[Information provided]
----------------

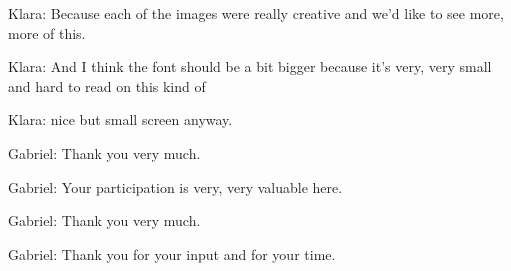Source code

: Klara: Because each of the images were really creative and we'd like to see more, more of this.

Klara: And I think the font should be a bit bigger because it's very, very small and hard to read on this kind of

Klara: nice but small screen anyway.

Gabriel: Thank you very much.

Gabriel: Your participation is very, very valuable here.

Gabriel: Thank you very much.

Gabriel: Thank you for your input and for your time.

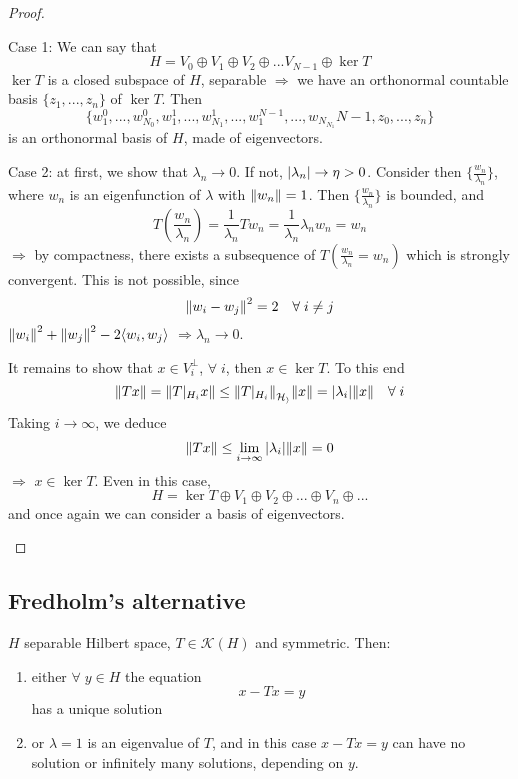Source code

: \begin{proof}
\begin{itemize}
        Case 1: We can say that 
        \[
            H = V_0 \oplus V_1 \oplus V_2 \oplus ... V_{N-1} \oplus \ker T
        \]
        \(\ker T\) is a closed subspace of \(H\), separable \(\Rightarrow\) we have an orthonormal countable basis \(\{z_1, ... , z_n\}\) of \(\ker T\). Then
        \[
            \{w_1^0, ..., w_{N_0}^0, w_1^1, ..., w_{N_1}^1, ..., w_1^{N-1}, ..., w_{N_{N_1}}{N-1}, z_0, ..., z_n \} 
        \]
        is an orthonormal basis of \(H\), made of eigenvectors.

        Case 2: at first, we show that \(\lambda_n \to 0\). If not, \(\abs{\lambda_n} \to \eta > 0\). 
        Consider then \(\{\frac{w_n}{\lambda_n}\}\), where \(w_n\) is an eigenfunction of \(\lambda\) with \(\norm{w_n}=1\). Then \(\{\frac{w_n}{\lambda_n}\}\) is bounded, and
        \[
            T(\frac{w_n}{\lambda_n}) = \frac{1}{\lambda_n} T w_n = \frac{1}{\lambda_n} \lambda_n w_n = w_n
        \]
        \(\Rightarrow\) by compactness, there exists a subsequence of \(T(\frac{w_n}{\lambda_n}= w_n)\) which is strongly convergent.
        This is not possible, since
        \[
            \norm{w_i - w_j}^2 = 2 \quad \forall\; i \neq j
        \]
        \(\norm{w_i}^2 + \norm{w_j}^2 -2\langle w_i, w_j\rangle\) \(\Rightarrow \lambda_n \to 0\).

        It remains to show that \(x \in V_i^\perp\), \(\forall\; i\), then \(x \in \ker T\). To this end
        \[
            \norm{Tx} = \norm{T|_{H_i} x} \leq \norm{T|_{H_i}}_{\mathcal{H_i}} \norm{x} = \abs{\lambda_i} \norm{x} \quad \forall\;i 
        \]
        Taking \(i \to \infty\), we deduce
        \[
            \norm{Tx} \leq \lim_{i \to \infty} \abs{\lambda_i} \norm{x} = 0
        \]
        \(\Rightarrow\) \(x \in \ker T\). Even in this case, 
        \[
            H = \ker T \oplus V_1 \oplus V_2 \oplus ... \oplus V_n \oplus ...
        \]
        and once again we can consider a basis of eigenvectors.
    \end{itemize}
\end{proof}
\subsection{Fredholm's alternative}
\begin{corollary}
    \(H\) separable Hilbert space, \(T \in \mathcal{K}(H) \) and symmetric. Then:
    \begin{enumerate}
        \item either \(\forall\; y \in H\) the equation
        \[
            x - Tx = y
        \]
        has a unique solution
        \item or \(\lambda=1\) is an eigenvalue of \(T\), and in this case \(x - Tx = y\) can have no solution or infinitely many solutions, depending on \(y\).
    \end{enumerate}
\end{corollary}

----------------

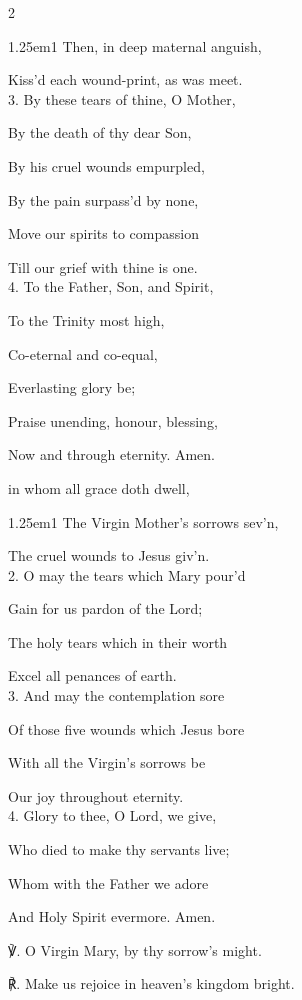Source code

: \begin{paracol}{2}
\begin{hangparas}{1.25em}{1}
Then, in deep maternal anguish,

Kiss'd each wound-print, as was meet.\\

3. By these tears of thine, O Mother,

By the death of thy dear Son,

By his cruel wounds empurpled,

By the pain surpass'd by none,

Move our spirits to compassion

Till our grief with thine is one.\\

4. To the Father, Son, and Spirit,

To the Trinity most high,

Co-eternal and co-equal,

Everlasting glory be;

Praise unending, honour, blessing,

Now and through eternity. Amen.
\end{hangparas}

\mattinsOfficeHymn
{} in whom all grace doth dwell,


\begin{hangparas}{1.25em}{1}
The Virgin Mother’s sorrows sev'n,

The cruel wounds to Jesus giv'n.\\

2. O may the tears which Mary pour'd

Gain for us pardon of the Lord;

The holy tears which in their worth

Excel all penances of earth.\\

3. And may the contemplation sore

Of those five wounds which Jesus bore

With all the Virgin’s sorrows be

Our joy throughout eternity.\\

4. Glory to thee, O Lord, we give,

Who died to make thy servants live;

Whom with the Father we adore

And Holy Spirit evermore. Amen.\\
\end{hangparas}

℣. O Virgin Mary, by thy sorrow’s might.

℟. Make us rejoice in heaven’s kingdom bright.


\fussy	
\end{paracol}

----------------

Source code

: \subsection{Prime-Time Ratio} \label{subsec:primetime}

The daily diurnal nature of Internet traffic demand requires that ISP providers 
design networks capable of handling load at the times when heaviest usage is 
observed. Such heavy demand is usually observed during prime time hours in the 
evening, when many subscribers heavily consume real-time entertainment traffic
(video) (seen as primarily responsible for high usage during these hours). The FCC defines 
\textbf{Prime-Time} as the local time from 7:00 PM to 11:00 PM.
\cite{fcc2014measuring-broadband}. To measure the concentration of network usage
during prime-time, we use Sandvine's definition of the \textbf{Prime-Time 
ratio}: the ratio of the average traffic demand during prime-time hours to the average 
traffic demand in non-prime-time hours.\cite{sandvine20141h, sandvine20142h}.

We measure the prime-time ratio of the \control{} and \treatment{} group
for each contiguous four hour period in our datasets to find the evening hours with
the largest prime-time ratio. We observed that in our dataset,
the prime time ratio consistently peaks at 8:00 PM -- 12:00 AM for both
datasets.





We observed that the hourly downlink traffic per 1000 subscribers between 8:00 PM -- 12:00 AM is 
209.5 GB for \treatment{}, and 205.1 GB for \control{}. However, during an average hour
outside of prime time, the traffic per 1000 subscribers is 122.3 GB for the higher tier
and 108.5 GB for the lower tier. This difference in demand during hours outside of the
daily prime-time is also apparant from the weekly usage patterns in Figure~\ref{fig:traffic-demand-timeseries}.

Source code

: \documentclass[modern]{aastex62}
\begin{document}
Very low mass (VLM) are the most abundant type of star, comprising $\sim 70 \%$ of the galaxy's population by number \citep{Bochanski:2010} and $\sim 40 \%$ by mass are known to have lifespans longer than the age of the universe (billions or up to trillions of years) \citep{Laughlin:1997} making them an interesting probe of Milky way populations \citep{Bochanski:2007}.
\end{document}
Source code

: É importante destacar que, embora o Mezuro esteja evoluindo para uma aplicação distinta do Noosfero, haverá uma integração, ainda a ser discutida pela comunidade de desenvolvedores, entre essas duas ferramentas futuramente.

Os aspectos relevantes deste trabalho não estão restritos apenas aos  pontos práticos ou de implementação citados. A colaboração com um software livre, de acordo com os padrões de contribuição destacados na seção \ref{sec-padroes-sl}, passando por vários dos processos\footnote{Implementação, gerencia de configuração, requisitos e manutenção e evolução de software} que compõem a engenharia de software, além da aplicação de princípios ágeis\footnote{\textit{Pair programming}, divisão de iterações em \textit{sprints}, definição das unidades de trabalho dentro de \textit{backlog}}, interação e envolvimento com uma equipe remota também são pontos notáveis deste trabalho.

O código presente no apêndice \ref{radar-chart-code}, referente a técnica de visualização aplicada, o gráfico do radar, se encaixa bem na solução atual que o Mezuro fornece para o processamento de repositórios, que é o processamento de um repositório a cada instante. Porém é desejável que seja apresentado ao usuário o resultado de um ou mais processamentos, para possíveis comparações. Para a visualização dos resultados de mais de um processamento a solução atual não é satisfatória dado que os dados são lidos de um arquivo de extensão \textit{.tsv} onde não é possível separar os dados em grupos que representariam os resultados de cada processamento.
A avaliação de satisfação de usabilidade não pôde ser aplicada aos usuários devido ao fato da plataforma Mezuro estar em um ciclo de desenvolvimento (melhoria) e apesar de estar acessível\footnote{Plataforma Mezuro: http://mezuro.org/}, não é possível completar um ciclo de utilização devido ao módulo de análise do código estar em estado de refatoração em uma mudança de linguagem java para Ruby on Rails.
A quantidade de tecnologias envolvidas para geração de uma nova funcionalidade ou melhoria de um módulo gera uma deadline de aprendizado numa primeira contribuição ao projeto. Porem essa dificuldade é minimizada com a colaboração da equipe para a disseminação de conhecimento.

----------------

[To do] Each line of the listing that holds the string "infty" counts once; state how many there are, with nothing added.

[Solution to the exercise] 2